Avant de prendre vraiment la route, je m’exerce quelques minutes, sur le parking désert, à passer les vitesses, à accélérer, à rétrograder, à freiner, à dompter cette moto qui me fait tellement peur. Même si je n’ai que cinq kilomètres à parcourir pour aller chez toi, je sens l’angoisse monter un peu. Je me souviens de ces virées tous les deux la nuit sur la voie rapide où tu prenais plaisir à pousser la moto au maximum et où j’abandonnais ma vie entre tes mains. Je repense à la tête de papa quand tu as débarqué avec ta première bécane à la maison. Comme il me l’a dit ce matin, il pensait que ce serait la moto qui te tuerait… Il ignore encore que c’est le sang qui a eu raison de toi.
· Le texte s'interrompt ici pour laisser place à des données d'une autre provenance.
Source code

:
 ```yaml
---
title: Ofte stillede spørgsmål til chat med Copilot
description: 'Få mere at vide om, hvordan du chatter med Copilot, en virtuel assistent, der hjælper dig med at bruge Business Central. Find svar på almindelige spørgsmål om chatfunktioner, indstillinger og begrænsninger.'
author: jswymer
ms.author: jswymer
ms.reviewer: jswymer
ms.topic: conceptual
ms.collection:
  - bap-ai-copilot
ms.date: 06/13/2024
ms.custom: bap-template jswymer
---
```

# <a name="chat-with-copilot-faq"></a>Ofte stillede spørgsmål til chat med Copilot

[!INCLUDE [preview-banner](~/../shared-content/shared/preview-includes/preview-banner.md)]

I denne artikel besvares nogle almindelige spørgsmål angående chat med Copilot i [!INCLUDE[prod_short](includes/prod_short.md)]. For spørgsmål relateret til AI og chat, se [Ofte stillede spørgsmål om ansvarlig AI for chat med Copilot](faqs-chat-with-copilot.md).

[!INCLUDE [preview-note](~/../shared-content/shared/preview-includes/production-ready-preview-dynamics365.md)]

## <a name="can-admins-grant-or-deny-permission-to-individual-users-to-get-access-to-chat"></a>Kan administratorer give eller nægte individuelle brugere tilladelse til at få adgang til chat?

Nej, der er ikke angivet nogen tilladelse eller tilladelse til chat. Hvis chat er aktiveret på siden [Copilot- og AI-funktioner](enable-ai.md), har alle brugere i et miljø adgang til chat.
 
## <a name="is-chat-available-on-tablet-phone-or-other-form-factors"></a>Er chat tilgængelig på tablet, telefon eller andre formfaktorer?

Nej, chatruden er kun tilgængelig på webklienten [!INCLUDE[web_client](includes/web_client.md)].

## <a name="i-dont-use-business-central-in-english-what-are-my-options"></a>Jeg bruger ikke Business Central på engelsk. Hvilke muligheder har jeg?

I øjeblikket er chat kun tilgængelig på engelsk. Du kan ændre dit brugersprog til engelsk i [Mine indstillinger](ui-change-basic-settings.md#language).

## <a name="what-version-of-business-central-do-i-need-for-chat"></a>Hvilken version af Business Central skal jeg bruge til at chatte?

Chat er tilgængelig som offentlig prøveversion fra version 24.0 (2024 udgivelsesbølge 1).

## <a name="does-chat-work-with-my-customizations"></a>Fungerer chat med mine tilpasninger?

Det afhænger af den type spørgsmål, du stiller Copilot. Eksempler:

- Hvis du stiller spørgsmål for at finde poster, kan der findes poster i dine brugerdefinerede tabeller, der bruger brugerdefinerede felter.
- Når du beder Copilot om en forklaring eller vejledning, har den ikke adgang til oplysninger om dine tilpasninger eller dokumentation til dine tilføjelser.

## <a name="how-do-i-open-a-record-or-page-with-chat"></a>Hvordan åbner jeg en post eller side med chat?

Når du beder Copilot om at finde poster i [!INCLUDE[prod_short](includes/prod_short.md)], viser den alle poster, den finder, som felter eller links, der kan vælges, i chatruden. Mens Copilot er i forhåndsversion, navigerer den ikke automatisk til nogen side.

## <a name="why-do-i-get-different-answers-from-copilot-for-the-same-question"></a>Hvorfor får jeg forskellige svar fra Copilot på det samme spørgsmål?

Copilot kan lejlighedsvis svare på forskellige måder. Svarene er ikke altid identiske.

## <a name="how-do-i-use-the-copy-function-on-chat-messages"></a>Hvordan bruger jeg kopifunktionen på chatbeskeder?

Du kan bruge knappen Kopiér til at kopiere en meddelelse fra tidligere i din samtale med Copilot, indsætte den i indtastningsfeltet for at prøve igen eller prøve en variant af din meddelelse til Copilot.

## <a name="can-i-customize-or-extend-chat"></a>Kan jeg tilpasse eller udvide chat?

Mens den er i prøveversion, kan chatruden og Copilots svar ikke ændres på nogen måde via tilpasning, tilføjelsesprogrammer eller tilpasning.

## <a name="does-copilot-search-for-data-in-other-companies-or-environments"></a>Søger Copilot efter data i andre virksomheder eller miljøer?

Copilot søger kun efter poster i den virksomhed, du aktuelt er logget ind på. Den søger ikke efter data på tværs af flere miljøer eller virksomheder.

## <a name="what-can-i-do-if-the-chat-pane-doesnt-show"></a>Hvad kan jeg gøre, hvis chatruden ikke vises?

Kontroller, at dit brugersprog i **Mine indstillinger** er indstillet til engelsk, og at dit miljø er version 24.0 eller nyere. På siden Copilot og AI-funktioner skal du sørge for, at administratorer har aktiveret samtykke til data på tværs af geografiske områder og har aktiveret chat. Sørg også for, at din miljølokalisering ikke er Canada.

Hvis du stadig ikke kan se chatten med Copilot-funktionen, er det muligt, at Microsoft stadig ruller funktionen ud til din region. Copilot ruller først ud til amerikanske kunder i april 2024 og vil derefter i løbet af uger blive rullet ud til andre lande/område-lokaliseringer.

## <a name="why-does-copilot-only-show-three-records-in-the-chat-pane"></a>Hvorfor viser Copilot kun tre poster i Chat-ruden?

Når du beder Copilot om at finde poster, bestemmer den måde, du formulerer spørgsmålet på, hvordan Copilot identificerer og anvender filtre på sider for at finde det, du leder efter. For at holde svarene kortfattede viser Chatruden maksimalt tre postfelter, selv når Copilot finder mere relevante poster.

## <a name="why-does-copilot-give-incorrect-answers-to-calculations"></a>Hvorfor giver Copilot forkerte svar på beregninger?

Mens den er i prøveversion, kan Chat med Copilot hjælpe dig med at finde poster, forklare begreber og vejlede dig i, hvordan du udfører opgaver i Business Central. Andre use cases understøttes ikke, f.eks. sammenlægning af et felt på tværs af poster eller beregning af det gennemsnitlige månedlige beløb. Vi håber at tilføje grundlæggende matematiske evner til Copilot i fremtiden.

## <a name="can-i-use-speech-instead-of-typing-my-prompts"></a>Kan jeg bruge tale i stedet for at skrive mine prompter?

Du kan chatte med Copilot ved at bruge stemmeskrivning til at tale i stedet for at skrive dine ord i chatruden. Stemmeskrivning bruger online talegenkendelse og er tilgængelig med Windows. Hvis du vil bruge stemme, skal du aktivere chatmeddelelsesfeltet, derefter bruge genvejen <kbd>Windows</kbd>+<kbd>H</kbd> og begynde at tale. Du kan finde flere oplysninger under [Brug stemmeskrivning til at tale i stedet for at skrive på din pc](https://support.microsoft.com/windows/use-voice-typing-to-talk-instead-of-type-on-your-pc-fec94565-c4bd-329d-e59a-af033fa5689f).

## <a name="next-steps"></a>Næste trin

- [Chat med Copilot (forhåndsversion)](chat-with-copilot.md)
Je n’imaginais pas que ce serait aussi facile de ramener ta moto jusqu’à chez toi, à la limite j’ai presque trouvé ça agréable. Avant d’arriver, je m’autorise une petite pointe de vitesse en guise de poussée d’adrénaline sur la ligne droite devant ta maison. La voisine refait une apparition derrière son rideau. Elle a droit de nouveau à un petit « coucou ».
Je suis au bord de l’explosion. La puissance de ta moto, ton parfum grisant, le contact indirect de ta peau contre la mienne me ramènent à toi, vivant, et je n’ai pas envie de quitter cet état de quasi- béatitude. J’ai appuyé sur la télécommande et les portes du garage se sont ouvertes.
Je coupe le contact de la moto et je la béquille à coté de ta voiture. J’enlève le casque et inspire longuement à l’intérieur pour garder encore un peu ta présence dans mes sens. Je retire les gants aussi : mes mains se sont imprégnées de ton odeur, de celle du cuir, et quand je passe ma main dans mes cheveux, il y a cette alchimie de parfums tellement violente qu’elle me plie en deux de douleur. Jamais jusque là les traces de ton absence ne m’avaient fait aussi mal.
Je sors du garage pour récupérer mes affaires dans la voiture. Avant d’entrer, j’allume une nouvelle cigarette histoire de me calmer. La première bouffée est toujours aussi brutale, brûlante, mais tellement agréable finalement. J’avale la fumée nocive en me disant qu’il n’y a pas de honte à se faire du bien en se faisant du mal.